Don’t waste your spoons on guilt and your kids are your incentive to keep on striving to get back to near normal as you can. Everything is an education for kids and your stroke is one that will teach them caring and compassion, patience and understanding. They’ll learn more independence, to do more for themselves and remember kids love playing at being the grownup. You give them a sense of pride in themselves when you ask them to do something you can’t manage.

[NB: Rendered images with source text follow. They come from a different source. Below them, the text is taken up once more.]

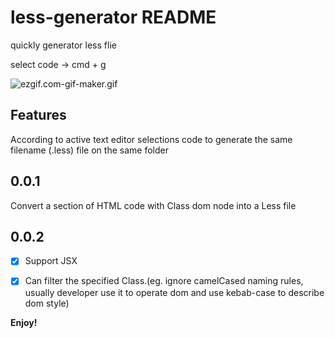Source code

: # less-generator README

quickly generator less flie

select code -> cmd + g

![ezgif.com-gif-maker.gif](https://upload.cc/i1/2021/01/15/Wrj1Dv.gif)
## Features

According to active text editor selections code to generate the same filename (.less) file on the same folder

## 0.0.1

Convert a section of HTML code with Class dom node into a Less file

## 0.0.2

- [x] Support JSX
- [x] Can filter the specified Class.(eg. ignore camelCased naming rules, usually developer use it to operate dom and use kebab-case to describe dom style)


**Enjoy!**
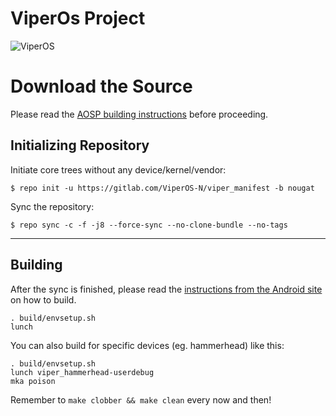 ViperOs Project
===============

![ViperOS](http://i.imgur.com/bwSVDSV.png)

Download the Source
===================

Please read the [AOSP building instructions](http://source.android.com/source/index.html) before proceeding.

Initializing Repository
-----------------------

Initiate core trees without any device/kernel/vendor:

    $ repo init -u https://gitlab.com/ViperOS-N/viper_manifest -b nougat

Sync the repository:

    $ repo sync -c -f -j8 --force-sync --no-clone-bundle --no-tags

***

Building
--------

After the sync is finished, please read the [instructions from the Android site](http://s.android.com/source/building.html) on how to build.

    . build/envsetup.sh
    lunch

You can also build for specific devices (eg. hammerhead) like this:

    . build/envsetup.sh
    lunch viper_hammerhead-userdebug
    mka poison

Remember to `make clobber && make clean` every now and then!

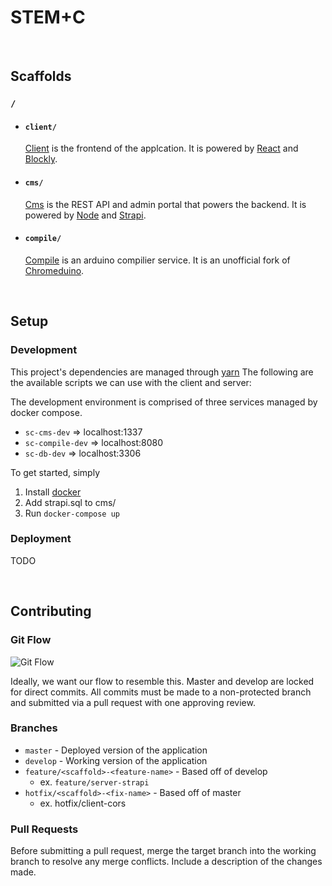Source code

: # STEM+C

<br/>

## Scaffolds

### `/`  

- #### `client/` 
  [Client](/client/#client) is the frontend of the applcation. It is powered by [React](https://reactjs.org/) and [Blockly](https://developers.google.com/blockly).

- #### `cms/`

  [Cms](/cms#cms) is the REST API and admin portal that powers the backend. It is powered by [Node](https://nodejs.org/en/) and [Strapi]().

- #### `compile/`

  [Compile](/compile/#compile) is an arduino compilier service. It is an unofficial fork of [Chromeduino](https://github.com/spaceneedle/Chromeduino).

  <br/>

## Setup

### Development
This project's dependencies are managed through [yarn](https://classic.yarnpkg.com/en/docs/install/#mac-stable)
The following are the available scripts we can use with the client and server: 

The development environment is comprised of three services managed by docker compose.

* `sc-cms-dev` => localhost:1337
* `sc-compile-dev` => localhost:8080
* `sc-db-dev` => localhost:3306

To get started, simply 

1. Install [docker](https://docs.docker.com/get-docker/)
2. Add strapi.sql to cms/
3. Run `docker-compose up` 

### Deployment

TODO

<br/>

## Contributing

### Git Flow 

![Git Flow](https://nvie.com/img/git-model@2x.png)

Ideally, we want our flow to resemble this. Master and develop are locked for direct commits. All commits must be made to a non-protected branch and submitted via a pull request with one approving review.

### Branches

- `master` - Deployed version of the application 
- `develop` - Working version of the application
- `feature/<scaffold>-<feature-name>` - Based off of develop
  - ex. `feature/server-strapi`
- `hotfix/<scaffold>-<fix-name>` - Based off of master
  - ex. hotfix/client-cors

### Pull Requests

Before submitting a pull request, merge the target branch into the working branch to resolve any merge conflicts. Include a description of the changes made.
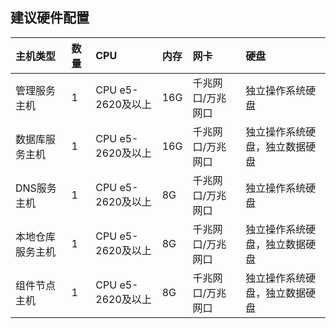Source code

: ## 建议硬件配置
|主机类型 |数量 |CPU |内存 |网卡 |硬盘 |
| :--- | :--- | :--- | :--- | :--- | :--- |
|管理服务主机 | 1  |CPU e5-2620及以上|16G|千兆网口/万兆网口 |独立操作系统硬盘|
|数据库服务主机 | 1  |CPU e5-2620及以上|16G|千兆网口/万兆网口 |独立操作系统硬盘，独立数据硬盘|
|DNS服务主机 | 1  |CPU e5-2620及以上|8G|千兆网口/万兆网口 |独立操作系统硬盘|
|本地仓库服务主机 | 1  |CPU e5-2620及以上|8G|千兆网口/万兆网口 |独立操作系统硬盘，独立数据硬盘|
|组件节点主机 | 1  |CPU e5-2620及以上|8G|千兆网口/万兆网口 |独立操作系统硬盘，独立数据硬盘|



































































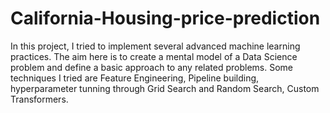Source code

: # California-Housing-price-prediction
In this project, I tried to implement several advanced machine learning practices. The aim here is to create a mental model of a Data Science problem and define a basic approach to any related problems. Some techniques I tried are Feature Engineering, Pipeline building, hyperparameter tunning through Grid Search and Random Search, Custom Transformers.

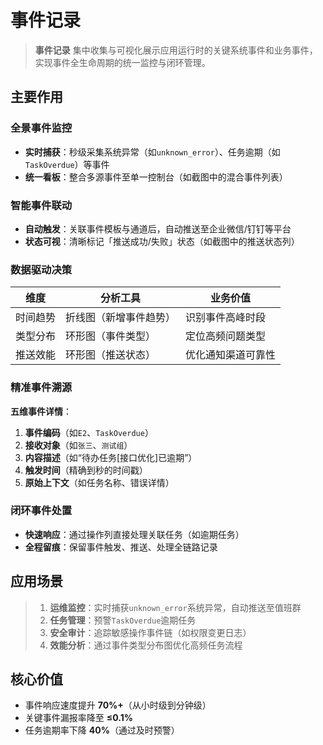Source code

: # 事件记录

> **事件记录** 集中收集与可视化展示应用运行时的关键系统事件和业务事件，实现事件全生命周期的统一监控与闭环管理。

## 主要作用

### 全景事件监控

- **实时捕获**：秒级采集系统异常（如`unknown_error`）、任务逾期（如`TaskOverdue`）等事件
- **统一看板**：整合多源事件至单一控制台（如截图中的混合事件列表）

### 智能事件联动
- **自动触发**：关联事件模板与通道后，自动推送至企业微信/钉钉等平台
- **状态可视**：清晰标记「推送成功/失败」状态（如截图中的推送状态列）

### 数据驱动决策

| 维度         | 分析工具              | 业务价值                  |  
|--------------|-----------------------|--------------------------|  
| 时间趋势     | 折线图（新增事件趋势） | 识别事件高峰时段          |  
| 类型分布     | 环形图（事件类型）     | 定位高频问题类型          |  
| 推送效能     | 环形图（推送状态）     | 优化通知渠道可靠性        |

### 精准事件溯源
**五维事件详情**：
1. **事件编码**（如`E2`、`TaskOverdue`）
2. **接收对象**（如`张三`、`测试组`）
3. **内容描述**（如“待办任务[接口优化]已逾期”）
4. **触发时间**（精确到秒的时间戳）
5. **原始上下文**（如任务名称、错误详情）

### 闭环事件处置

- **快速响应**：通过操作列直接处理关联任务（如逾期任务）
- **全程留痕**：保留事件触发、推送、处理全链路记录

## 应用场景
> 1. **运维监控**：实时捕获`unknown_error`系统异常，自动推送至值班群
> 2. **任务管理**：预警`TaskOverdue`逾期任务
> 3. **安全审计**：追踪敏感操作事件链（如权限变更日志）
> 4. **效能分析**：通过事件类型分布图优化高频任务流程

## 核心价值
- 事件响应速度提升 **70%+**（从小时级到分钟级）
- 关键事件漏报率降至 **≤0.1%**
- 任务逾期率下降 **40%**（通过及时预警）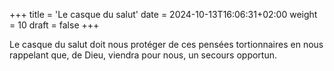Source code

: +++
title = 'Le casque du salut'
date = 2024-10-13T16:06:31+02:00
weight = 10
draft = false
+++
<!--
*Prenez le casque du salut*

Oui mais comment faire ? Concrètement c'est quoi, ce casque du salut ?

Le salut en général est un secours opportun qui survient lorsque nous nous trouvons en difficulté.

Or, lorsque nous sommes assaillis par les difficultés, la première chose que nous faisons est d'y penser et d'y repenser, de faire tourner dans notre tête tout un peuple d'idées qui finissent pas nous rendre captifs et angoissés.
-->
Le casque du salut doit nous protéger de ces pensées tortionnaires en nous rappelant que, de Dieu, viendra pour nous, un secours opportun.
<!--
Si pendant notre vie, nous nous entrainons à porter ce casque du salut, nous nous entrainerons efficacement pour l'heure où nous comparaîtrons devant le juste juge. A cet instant, lorsque le souvenir de nos actions honteuses, nous assaillera, nous saurons où trouvez ce casque du salut pour affronter courageusement cette heure terrible, notre heure.

**Prière**

Ô Seigneur Jésus-Christ, qui avez combattu durement dans cette vie pour nous obtenir les moyens de ne pas succomber au jour de l'épreuve suprême, ne laissez pas votre précieux sang sans fuit en notre faveur et apprenez-nous à utiliser ce casque du salut dès maintenant pour la plus grande gloire de Dieu et notre grand bénéfice.

Ô vous qui vivez et régnez avec Dieu le Père et le Saint-Esprit dans les siècles des siècles, formant à vous trois un Dieu unique incompréhensible et joyeux.

Amen
-->
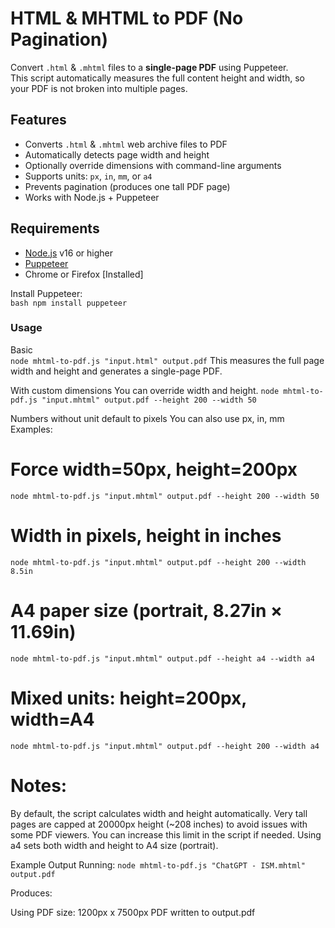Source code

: # HTML & MHTML to PDF (No Pagination)

Convert `.html` & `.mhtml` files to a **single-page PDF** using Puppeteer.  
This script automatically measures the full content height and width, so your PDF is not broken into multiple pages.

## Features

- Converts `.html` & `.mhtml` web archive files to PDF
- Automatically detects page width and height
- Optionally override dimensions with command-line arguments
- Supports units: `px`, `in`, `mm`, or `a4`
- Prevents pagination (produces one tall PDF page)
- Works with Node.js + Puppeteer

## Requirements

- [Node.js](https://nodejs.org/) v16 or higher
- [Puppeteer](https://pptr.dev/)
- Chrome or Firefox [Installed]

Install Puppeteer:  
`bash
npm install puppeteer`

### Usage
Basic  
`node mhtml-to-pdf.js "input.html" output.pdf`
This measures the full page width and height and generates a single-page PDF.

With custom dimensions
You can override width and height.
`node mhtml-to-pdf.js "input.mhtml" output.pdf --height 200 --width 50`

Numbers without unit default to pixels
You can also use px, in, mm
Examples:

# Force width=50px, height=200px
`node mhtml-to-pdf.js "input.mhtml" output.pdf --height 200 --width 50`

# Width in pixels, height in inches
`node mhtml-to-pdf.js "input.mhtml" output.pdf --height 200 --width 8.5in`

# A4 paper size (portrait, 8.27in × 11.69in)
`node mhtml-to-pdf.js "input.mhtml" output.pdf --height a4 --width a4`

# Mixed units: height=200px, width=A4
`node mhtml-to-pdf.js "input.mhtml" output.pdf --height 200 --width a4`

# Notes:  
By default, the script calculates width and height automatically.
Very tall pages are capped at 20000px height (~208 inches) to avoid issues with some PDF viewers. You can increase this limit in the script if needed.
Using a4 sets both width and height to A4 size (portrait).

Example Output
Running:
`node mhtml-to-pdf.js "ChatGPT - ISM.mhtml" output.pdf`

Produces:

Using PDF size: 1200px x 7500px
PDF written to output.pdf
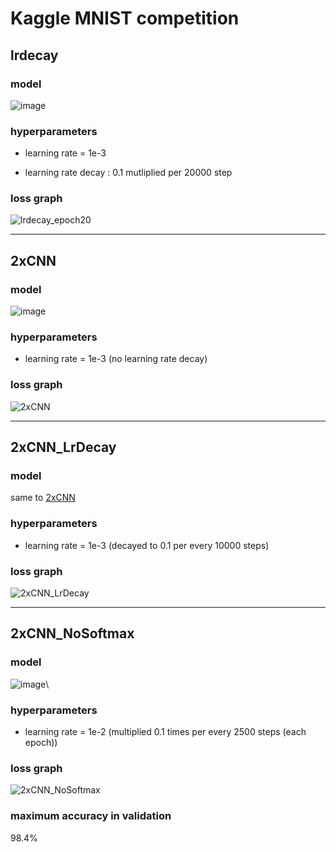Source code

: # Kaggle MNIST competition


## lrdecay

### model

![image](https://user-images.githubusercontent.com/19871043/159160021-dee7815a-5352-44f9-9c7c-de7ebbf877b7.png)

### hyperparameters

* learning rate = 1e-3

* learning rate decay : 0.1 mutliplied per 20000 step

### loss graph

![lrdecay_epoch20](https://user-images.githubusercontent.com/19871043/159159997-138f8471-4a8c-4219-af71-7c63633cf7ff.jpg)

---

## 2xCNN
### model

<div id ="1"></div>


![image](https://user-images.githubusercontent.com/19871043/159192088-037cf3f5-a054-4ec8-8089-a26c076066a7.png) 

### hyperparameters

* learning rate = 1e-3 (no learning rate decay)

### loss graph

![2xCNN](https://user-images.githubusercontent.com/19871043/159192122-66810c20-dfd1-474b-ae42-1154e66e9224.jpg)

---

## 2xCNN_LrDecay

### model
same to <a href ="#1">2xCNN</a>

### hyperparameters

* learning rate = 1e-3 (decayed to 0.1 per every 10000 steps)

### loss graph

![2xCNN_LrDecay](https://user-images.githubusercontent.com/19871043/159196137-2be7215e-4c61-44d7-b7c1-f185f34ec66a.jpg)


---

## 2xCNN_NoSoftmax

### model

![image](https://user-images.githubusercontent.com/19871043/159203170-53cf29af-2320-43b3-a648-626eebb9604d.png)\


### hyperparameters

* learning rate = 1e-2 (multiplied 0.1 times per every 2500 steps (each epoch))

### loss graph

![2xCNN_NoSoftmax](https://user-images.githubusercontent.com/19871043/159203242-ddc485be-e750-4edd-8e25-15dc38dde9e2.jpg)

### maximum accuracy in validation

98.4%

In time, over the coming months you will all settle into a new routine, a new way of life. Which is a bit like settling in to a new house, in new neighbourhood. It just takes time to find your feet but you will get there. Forget the guilt, its a wasted emotion in this particular circumstance. You don’t want it dragging you down because then your kids will suffer. So start living again and finding enjoyment in this second life you and your kids have been given.
Lorraine
Stroke Improvement Group
I agree with your friend not to beat yourself up about the differences you are experiencing at this stage. Hopefully this is a transient phase for you.
I was told similar to you and that the negative emotion can be quite a drain of mental capacity in its own right.
As cliched as it may seems please be kind to yourself and rest when you feel you need it.
There are some youtube things that expand on this conpassion based approach. Search for CFT (Compassion focused therapy). It may feel clunky initially but I found it helpful eventually.
Hello Lorraine @EmeraldEyes
Thank you for the link to spoons. I was sort of aware of it, but that is a brilliant, helpful description.
Julia x
You will have to find your own pathway through the maze following your stroke as they can be so different. Mine occurred just after my 68th birthday 5 years ago with a blood clot which wiped me out on my left side face speech arm & leg. I was given the clot busting drug. Whilst in Leeds General Infirmary in signed up for anything . Get Set Go was a great help as i could easily overdo things in my haste to recover & my wife was able to refer to the programme.
I was back in the gym within a month a shadow of my former self but with persistence & bloody mindness I have got back to most things I could do but I have to accept how fortunate I was/am.
Outwardly no one can tell that I am a stroke survivor but fatigue is always waiting around the corner but you can find your way to live with it & rest where you need too.
On our EGYM system @ David Lloyd i am a 73 year old man with the strength of a 21 year old & overall biological age of 53. I have worked @ it but it is possible. I drive walk enjoy life but listen to my body when running out of spoons ! Which occurs most days.
Hi,
Six years on I have learnt to manage it. I have to pace myself, know good times and bad times to tackle things etc. I have to take afternoon naps, get to bed early, not overdo things. It was a massive learning curve, life isnt what it was but you will get there eventually.